That is if all the circuits/relays are on. Your power supply is unlikely to support that much current anyway.

On a similar issue, but smaller scale, I am working on redoing a design with doubling current cap by external mosfet switch, or OOB (Out Of Band) current/power. The current implementation derates the design by 50%, due to small PCB and SMT devices. I am replacing some critical path components with THT (Through Hole Tech.) to handle 3x to 4x more current. I already increased the PCB area by 4x, but there are still critical current paths. There is only limited trace width i can bring in/out of the chips, without going to expensive multi-layers or heavy copper dosing.

I am thinking about unmasking some traces, and let solder to fill up the center, and thus increasing the current flow. Namely, a 20 mils mask opening for a 60 mils trace. So, a "half-naked" trace is defined as a trace with two masked trace on either side, but unmasked in the middle. It needs to handle 50% pulsed 5A to 10A.

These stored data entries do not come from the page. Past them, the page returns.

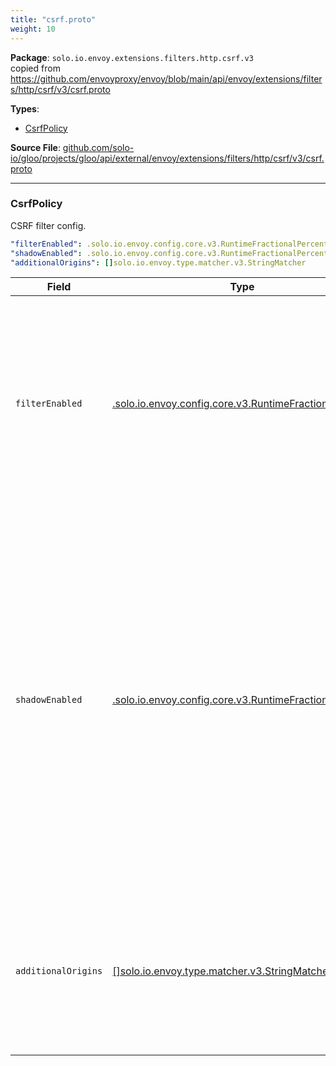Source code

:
 ```yaml
---
title: "csrf.proto"
weight: 10
---
```


<!-- Code generated by solo-kit. DO NOT EDIT. -->


**Package**: `solo.io.envoy.extensions.filters.http.csrf.v3`  
copied from https://github.com/envoyproxy/envoy/blob/main/api/envoy/extensions/filters/http/csrf/v3/csrf.proto


 
**Types**:


- [CsrfPolicy](#csrfpolicy)
  


**Source File**: [github.com/solo-io/gloo/projects/gloo/api/external/envoy/extensions/filters/http/csrf/v3/csrf.proto](https://github.com/solo-io/gloo/blob/main/projects/gloo/api/external/envoy/extensions/filters/http/csrf/v3/csrf.proto)





---
### CsrfPolicy

 
CSRF filter config.

```yaml
"filterEnabled": .solo.io.envoy.config.core.v3.RuntimeFractionalPercent
"shadowEnabled": .solo.io.envoy.config.core.v3.RuntimeFractionalPercent
"additionalOrigins": []solo.io.envoy.type.matcher.v3.StringMatcher

```

| Field | Type | Description |
| ----- | ---- | ----------- | 
| `filterEnabled` | [.solo.io.envoy.config.core.v3.RuntimeFractionalPercent](../base.proto.sk/#runtimefractionalpercent) | Specifies the % of requests for which the CSRF filter is enabled. If runtime_key is specified, Envoy will lookup the runtime key to get the percentage of requests to filter. **Note**: This field defaults to 100/HUNDRED. |
| `shadowEnabled` | [.solo.io.envoy.config.core.v3.RuntimeFractionalPercent](../base.proto.sk/#runtimefractionalpercent) | Specifies that CSRF policies will be evaluated and tracked, but not enforced. This is intended to be used when `filter_enabled` is off and will be ignored otherwise. If runtime_key is specified, Envoy will lookup the runtime key to get the percentage of requests for which it will evaluate and track the request's *Origin* and *Destination* to determine if it's valid, but will not enforce any policies. |
| `additionalOrigins` | [[]solo.io.envoy.type.matcher.v3.StringMatcher](../string.proto.sk/#stringmatcher) | Specifies additional source origins that will be allowed in addition to the destination origin. More information on how this can be configured via runtime can be found here. |





<!-- Start of HubSpot Embed Code -->
<script type="text/javascript" id="hs-script-loader" async defer src="//js.hs-scripts.com/5130874.js"></script>
<!-- End of HubSpot Embed Code -->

BTW, part cost alone is more than the existing retail price. All the PCB mods and assembly costs are extra. Don't know how they can sell for so cheap, even if they sell millions.

Reply to
Ed Lee

Days maybe. Or possibly weeks.

Some air flow would help a lot.

Reply to
jlarkin

Are the panel displays in LEDs? Can you duty cycle them?

Reply to
Ed Lee

The customer supplies the current, through some big M/S connectors on the front panel. We just switch it around.

Our relay coil power will be modest, and we can play the pullin/dropout game on the coil voltages to cut that about 4:1.

We've been testing relays. Half rated coil coil voltage looks perfectly safe for holding with a bit of shock.

We can throw some money at the problem, using thick multilayer boards with 2 oz copper as needed.

Solder is a terrible electrical and thermal conductor.

A 60 mil 1 oz trace is plenty for 10A, even DC. Even if the board house cheats a little.

I'm glad we do low volume, fairly expensive stuff. I'd hate to run a low-margin sweatshop and get squeezed by buyers.

Reply to
jlarkin

I wonder if some special silver based solder would help.

But for some SMT parts, i am restricted to 20 or 30 mils, or even smaller.

Price is not really a problem, but wondering how they can sell below cost. I figure that even if i order 10,000 life time supply, parts alone would still be more expensive than buying the completed module. Although it's power corner cutting module.

Reply to
Ed Lee

Unlimited.

Which doesn't suggest that the temperature will reach megakelvins.

Reply to
John Larkin

but for how long? the limit is mostly a limit on temperature rise and a short thin trace connected to long fat trace isn't going to be as hot as a long thin trace

Reply to
Lasse Langwadt Christensen

Sot25 hooking up to couple of vias 50 to 100 mils away. The top is all full. The bottom has more room for fat traces. I can probably feed some copper wires and solder directly to the pins. I changed the heavy duty inductors and capacitors from SMT to THT. A 1M resistor across 200V should probably be 1/4W THT, not an SMT device.

Reply to
Ed Lee

Can you bring in power by different means? I've done high current work like this before with a power coming in on a high current contact mechanically/electrically fastened to a bus bar which in turn was bolted to a pad on the PCB.

My notes say things like:

"9.2 Amps/via for a 20 mil via with a 25C temperature rise"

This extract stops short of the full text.